• PROMPT:
Report each line of the material below where the word "machete" can be found.

• EXTRACTED INFORMATION:
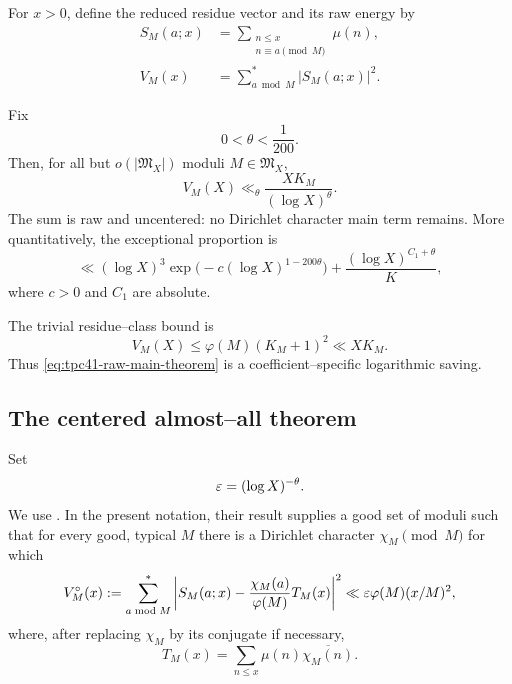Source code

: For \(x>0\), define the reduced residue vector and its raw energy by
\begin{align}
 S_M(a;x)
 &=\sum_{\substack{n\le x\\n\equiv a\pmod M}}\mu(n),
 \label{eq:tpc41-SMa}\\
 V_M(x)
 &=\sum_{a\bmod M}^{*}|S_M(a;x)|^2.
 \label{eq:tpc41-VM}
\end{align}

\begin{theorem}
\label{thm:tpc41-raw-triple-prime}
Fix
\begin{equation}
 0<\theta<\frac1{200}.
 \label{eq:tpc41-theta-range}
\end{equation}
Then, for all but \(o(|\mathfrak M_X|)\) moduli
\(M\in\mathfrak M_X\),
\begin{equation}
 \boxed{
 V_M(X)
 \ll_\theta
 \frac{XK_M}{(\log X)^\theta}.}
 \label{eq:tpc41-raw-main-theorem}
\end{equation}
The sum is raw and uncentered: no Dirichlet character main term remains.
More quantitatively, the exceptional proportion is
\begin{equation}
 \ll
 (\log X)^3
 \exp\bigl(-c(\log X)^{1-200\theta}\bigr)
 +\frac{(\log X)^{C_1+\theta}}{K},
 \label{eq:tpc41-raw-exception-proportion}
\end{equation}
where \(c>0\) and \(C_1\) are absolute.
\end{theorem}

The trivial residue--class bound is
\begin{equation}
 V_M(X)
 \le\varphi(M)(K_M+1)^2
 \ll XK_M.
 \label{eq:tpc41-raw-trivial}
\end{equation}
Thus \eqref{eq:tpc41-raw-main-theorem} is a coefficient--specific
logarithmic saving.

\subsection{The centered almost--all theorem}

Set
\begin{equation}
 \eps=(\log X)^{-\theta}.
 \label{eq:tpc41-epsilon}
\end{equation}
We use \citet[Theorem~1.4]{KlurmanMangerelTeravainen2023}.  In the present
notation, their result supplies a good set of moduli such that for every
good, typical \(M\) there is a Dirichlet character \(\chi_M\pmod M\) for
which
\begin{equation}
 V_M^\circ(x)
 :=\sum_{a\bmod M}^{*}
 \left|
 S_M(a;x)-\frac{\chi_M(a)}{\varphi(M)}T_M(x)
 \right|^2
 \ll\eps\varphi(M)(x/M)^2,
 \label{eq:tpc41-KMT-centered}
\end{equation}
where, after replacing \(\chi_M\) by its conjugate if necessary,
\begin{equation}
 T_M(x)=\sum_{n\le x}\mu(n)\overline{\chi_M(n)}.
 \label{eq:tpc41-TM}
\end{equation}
* * *
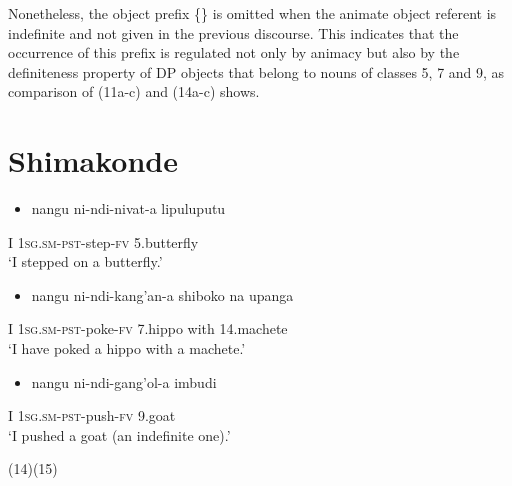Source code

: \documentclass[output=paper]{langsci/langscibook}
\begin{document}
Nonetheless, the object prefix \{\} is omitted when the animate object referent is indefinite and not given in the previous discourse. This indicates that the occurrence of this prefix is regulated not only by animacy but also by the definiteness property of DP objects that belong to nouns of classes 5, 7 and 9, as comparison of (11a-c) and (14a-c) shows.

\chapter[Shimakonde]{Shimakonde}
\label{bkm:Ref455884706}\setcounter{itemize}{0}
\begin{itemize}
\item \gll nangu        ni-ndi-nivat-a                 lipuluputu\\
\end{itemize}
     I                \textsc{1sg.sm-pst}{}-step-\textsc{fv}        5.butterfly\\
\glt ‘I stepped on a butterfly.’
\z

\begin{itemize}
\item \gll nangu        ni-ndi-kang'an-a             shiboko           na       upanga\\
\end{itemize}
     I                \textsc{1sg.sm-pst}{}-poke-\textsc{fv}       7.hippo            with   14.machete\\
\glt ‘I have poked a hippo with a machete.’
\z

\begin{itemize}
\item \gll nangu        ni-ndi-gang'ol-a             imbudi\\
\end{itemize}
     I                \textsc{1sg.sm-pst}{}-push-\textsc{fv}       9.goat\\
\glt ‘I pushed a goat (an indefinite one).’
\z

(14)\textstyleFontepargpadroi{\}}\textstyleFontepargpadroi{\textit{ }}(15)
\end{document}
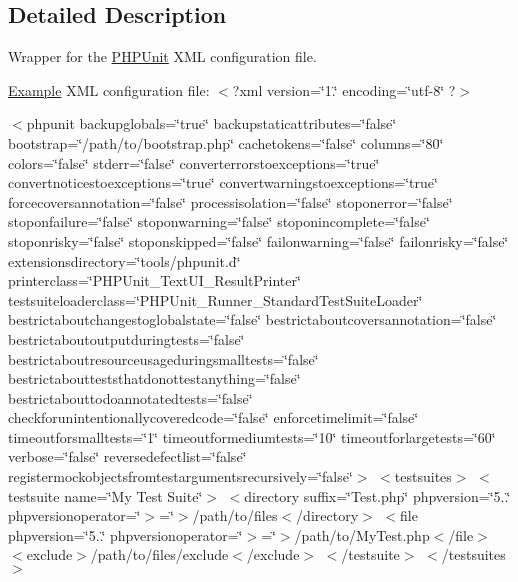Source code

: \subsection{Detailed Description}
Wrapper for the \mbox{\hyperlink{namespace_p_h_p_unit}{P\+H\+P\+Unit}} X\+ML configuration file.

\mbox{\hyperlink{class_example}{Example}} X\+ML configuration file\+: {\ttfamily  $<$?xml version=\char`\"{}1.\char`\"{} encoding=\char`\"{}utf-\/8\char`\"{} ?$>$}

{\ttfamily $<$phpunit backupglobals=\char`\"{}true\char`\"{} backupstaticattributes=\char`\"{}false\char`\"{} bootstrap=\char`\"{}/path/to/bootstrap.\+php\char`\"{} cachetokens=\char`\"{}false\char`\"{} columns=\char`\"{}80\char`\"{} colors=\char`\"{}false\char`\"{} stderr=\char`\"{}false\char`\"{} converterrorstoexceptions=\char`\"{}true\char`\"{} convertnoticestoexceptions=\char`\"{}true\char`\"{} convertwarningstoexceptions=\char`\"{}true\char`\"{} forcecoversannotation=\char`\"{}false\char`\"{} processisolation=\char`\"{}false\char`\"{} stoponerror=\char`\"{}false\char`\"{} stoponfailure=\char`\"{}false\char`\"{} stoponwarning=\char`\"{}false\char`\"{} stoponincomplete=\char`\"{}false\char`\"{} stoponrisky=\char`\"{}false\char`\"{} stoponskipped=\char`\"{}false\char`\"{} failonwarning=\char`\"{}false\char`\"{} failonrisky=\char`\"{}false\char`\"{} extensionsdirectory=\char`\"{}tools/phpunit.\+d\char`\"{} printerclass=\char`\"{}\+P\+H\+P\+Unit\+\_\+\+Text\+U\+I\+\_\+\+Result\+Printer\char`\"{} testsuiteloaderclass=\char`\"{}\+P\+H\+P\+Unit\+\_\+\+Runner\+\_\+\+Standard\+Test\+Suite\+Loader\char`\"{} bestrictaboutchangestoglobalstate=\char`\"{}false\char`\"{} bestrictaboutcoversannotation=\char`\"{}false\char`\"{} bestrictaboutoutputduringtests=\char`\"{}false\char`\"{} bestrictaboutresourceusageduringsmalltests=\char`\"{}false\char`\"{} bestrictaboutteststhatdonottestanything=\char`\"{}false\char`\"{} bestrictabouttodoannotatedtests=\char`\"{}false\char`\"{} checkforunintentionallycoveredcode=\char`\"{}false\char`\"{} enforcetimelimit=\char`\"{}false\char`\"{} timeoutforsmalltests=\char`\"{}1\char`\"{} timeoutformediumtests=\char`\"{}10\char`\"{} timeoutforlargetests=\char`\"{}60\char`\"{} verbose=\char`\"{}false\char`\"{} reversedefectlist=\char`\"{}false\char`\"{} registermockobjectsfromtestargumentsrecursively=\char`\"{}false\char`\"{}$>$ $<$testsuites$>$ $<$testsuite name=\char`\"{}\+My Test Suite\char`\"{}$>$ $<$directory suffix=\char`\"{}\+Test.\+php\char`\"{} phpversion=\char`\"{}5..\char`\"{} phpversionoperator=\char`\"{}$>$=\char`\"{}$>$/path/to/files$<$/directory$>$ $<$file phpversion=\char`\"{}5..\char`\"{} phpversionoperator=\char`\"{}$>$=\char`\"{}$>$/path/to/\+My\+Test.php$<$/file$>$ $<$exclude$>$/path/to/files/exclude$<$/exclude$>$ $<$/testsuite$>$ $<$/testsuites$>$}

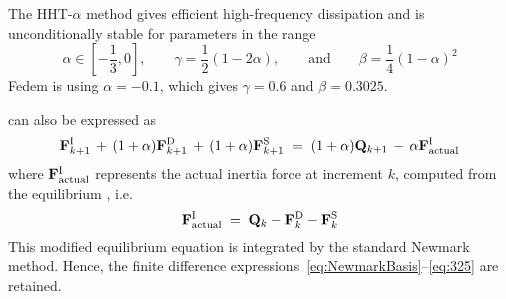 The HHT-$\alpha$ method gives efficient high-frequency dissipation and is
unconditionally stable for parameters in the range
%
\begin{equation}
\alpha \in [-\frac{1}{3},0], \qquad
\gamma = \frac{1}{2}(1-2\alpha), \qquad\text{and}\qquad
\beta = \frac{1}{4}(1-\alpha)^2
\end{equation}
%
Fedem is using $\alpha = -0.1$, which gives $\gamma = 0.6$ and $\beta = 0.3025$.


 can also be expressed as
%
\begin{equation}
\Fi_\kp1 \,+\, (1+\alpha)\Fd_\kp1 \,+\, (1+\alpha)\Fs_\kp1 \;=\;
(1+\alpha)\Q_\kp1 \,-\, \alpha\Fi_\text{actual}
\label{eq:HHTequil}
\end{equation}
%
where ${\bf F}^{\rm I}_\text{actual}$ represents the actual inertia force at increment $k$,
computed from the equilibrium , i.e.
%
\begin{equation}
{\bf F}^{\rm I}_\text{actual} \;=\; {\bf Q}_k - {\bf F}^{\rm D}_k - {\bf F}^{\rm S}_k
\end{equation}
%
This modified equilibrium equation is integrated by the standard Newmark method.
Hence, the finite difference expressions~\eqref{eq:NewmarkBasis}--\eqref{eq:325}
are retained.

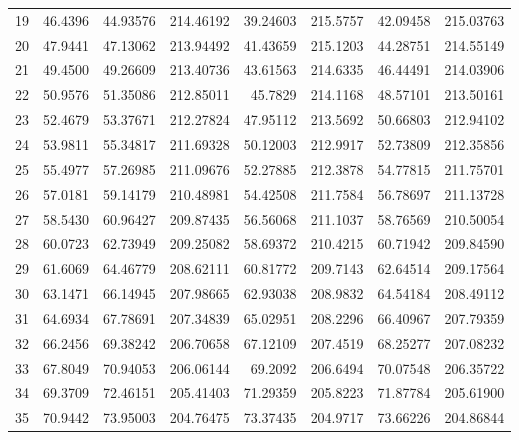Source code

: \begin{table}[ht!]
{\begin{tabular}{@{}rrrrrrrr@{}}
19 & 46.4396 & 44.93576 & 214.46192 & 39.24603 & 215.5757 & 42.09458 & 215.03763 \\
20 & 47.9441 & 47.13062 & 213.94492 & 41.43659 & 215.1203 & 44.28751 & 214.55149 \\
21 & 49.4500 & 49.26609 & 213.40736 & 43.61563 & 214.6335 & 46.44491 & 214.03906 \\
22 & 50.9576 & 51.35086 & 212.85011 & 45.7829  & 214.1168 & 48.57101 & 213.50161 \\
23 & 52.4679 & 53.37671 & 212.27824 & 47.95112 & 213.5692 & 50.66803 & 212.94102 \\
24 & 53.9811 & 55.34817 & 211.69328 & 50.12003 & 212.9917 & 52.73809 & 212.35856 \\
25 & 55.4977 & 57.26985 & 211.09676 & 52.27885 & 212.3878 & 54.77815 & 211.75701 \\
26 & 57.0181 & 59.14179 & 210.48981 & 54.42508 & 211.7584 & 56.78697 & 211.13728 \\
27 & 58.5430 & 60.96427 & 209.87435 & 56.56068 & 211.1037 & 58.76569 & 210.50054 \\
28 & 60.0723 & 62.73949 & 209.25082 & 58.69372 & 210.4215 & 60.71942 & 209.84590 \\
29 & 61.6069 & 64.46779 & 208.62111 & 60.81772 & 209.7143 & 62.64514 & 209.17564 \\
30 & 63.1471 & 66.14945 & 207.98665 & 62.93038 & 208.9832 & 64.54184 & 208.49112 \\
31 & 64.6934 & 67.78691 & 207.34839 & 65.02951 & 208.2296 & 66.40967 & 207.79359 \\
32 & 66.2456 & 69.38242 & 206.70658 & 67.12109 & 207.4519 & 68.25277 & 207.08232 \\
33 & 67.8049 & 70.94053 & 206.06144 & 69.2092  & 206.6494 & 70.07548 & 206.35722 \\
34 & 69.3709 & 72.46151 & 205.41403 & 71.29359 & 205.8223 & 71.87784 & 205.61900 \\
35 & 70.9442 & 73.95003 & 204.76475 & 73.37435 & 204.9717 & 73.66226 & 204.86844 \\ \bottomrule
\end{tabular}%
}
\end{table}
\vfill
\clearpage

• EXERCISE RESPONSE:
     I                \textsc{1sg.sm-pst}{}-poke-\textsc{fv}       7.hippo            with   14.machete\\
\glt ‘I have poked a hippo with a machete.’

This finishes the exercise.